• WHAT TO DO: Among the entries that follow, some lines contain the word "roll". Show all of them.

• SOURCE DATA:
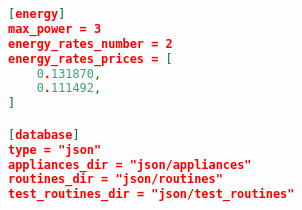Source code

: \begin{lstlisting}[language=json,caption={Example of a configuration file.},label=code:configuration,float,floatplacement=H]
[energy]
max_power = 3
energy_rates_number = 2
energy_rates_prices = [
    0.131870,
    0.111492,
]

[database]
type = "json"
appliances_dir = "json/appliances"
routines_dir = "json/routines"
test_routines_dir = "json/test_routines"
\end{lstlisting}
---
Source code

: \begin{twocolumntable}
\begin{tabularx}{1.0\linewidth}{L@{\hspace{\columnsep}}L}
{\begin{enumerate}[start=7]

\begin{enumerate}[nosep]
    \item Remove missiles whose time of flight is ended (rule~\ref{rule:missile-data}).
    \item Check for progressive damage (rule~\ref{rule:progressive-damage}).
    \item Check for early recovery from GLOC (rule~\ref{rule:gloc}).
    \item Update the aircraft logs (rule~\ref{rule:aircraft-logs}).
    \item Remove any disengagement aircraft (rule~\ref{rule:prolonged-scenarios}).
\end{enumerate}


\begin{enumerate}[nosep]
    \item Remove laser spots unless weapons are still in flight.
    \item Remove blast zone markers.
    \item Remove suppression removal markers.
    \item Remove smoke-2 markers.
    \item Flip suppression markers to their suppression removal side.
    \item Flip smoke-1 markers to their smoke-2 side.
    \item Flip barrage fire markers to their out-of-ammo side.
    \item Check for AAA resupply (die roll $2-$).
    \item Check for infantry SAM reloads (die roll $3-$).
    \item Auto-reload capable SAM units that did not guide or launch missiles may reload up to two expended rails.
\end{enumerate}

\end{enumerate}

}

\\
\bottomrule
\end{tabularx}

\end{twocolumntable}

• ANSWER BOX:
    \item Check for AAA resupply (die roll $2-$).
    \item Check for infantry SAM reloads (die roll $3-$).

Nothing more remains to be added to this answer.